Literature DB >> 35575347

Giant subaortic left ventricular diverticulum with aortic regurgitation and stenosis.

Rui Hu1, Zhiwei Wang1, Jinling Chen2, Zhiyong Wu1.   

Abstract

A subaortic left ventricular diverticulum (SLVD) represents an extremely rare congenital anomaly. It can be asymptomatic but sometimes develops fatal complications. Treatment has been debated due to limited experience. We present the successful treatment of a giant SLVD with aortic regurgitation and stenosis and ascending aorta dilatation. Our goal is to improve understanding of this rare entity.
© The Author(s) 2022. Published by Oxford University Press on behalf of the European Association for Cardio-Thoracic Surgery.

Entities:  

Keywords:  Aortic regurgitation; Aortic stenosis; Subaortic left ventricular diverticulum

Mesh:

Year:  2022        PMID: 35575347      PMCID: PMC9419689          DOI: 10.1093/icvts/ivac121

Source DB:  PubMed          Journal:  Interact Cardiovasc Thorac Surg        ISSN: 1569-9285


INTRODUCTION

A ventricular diverticulum is a rare congenital anomaly. Treatment is a matter of debate because of limited experience and an incomplete understanding of its aetiology [1]. A subaortic left ventricular diverticulum (SLVD) is a special subgroup. It is located just beneath the aortic valve and seems to be associated with more frequent complications [2]. We present the successful treatment of a giant SLVD together with aortic regurgitation and stenosis and ascending aorta dilation.

CASE REPORT

A 66 -year-old man was referred to our hospital with unexpected findings of aortic stenosis and regurgitation. He had no chest distress or pain, nor did he report any other abnormal history. A physical examination indicated a 3/6 biphasic murmur in the left second to third intercostal space with no other positive signs. The patient was admitted to the inpatient department for further examination. Coronary CT angiography (CTA) revealed a trilobated structure between the aortic root and the left and right atria, communicating to the left ventricular outflow tract through a small orifice. The ascending aorta was dilated with a maximal diameter of 46 mm (Fig. 1A, B). Positive findings from transthoracic echocardiography included aortic stenosis and regurgitation (both moderate to severe). An irregular multicystic structure between the aortic root and the left atrium was also seen, with an to and fro shunt through an orifice beneath the noncoronary cusp shown by colour Doppler (Fig. 1C).
Figure 1:

Preoperative imaging of a subaortic left ventricular diverticulum. (A, B) Computed tomography scan showing a subaortic left ventricular diverticulum; (C) echocardiogram showing a subaortic left ventricular diverticulum with to and fro shunt through the orifice. LA: left atrium; LV: left ventricle; LVOT: left ventricular outflow tract; RV: right ventricle; SLVD: subaortic left ventricular diverticulum.
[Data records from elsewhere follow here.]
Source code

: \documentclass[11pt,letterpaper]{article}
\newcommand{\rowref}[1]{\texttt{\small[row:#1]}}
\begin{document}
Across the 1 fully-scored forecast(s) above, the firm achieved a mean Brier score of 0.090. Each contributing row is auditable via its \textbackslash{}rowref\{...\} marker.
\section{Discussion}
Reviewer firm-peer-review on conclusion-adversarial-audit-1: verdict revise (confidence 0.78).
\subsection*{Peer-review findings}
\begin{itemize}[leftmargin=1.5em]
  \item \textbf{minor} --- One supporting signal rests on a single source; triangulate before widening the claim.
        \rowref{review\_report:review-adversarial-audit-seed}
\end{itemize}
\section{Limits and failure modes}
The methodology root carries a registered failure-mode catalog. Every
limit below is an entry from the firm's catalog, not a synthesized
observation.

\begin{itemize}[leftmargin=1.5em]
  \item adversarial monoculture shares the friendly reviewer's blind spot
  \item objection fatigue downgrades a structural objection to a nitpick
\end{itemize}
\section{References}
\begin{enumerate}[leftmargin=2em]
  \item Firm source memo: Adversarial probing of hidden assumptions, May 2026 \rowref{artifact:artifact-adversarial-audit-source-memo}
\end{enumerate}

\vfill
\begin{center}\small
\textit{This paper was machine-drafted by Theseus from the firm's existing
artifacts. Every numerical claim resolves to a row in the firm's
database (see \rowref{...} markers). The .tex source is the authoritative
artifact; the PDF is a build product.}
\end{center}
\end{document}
Preoperative imaging of a subaortic left ventricular diverticulum. (A, B) Computed tomography scan showing a subaortic left ventricular diverticulum; (C) echocardiogram showing a subaortic left ventricular diverticulum with to and fro shunt through the orifice. LA: left atrium; LV: left ventricle; LVOT: left ventricular outflow tract; RV: right ventricle; SLVD: subaortic left ventricular diverticulum. The patient underwent surgery for subaortic ventricular protrusion and aortic valve and ascending aorta pathology. When the aorta was cut open after cross-clamping, we noted a small opening beneath the noncoronary sinus (Fig. 2A). The outpouching was then dissected: It was multilocular with a fibroid septum and thrombus inside. The inner orifice was closed with a continuous suture, and the cyst was thoroughly resected and covered by its own wall. A 21-mm Hancock II bioprosthetic valve was deployed to replace the aortic valve, and an Intergard 26-mm artificial conduit was used to replace the ascending aorta. After defibrillation, intraoperative transoesophageal echocardiography showed a normally functioning valve with no leak. Pathological results suggested fibrous proliferation, thrombus formation and the absence of myocardium, confirming the diagnosis of an SLVD.
Figure 2:

Intraoperative and postoperative findings of a subaortic left ventricular diverticulum. (A) orifice under noncoronary cusp; (B, C) postoperative CT scan and echocardiogram showing diverticulum resected with normally functioning artificial aortic valve. AO: aorta; LA: left atrium; LV: left ventricle; RA: right atrium; RV: right ventricle.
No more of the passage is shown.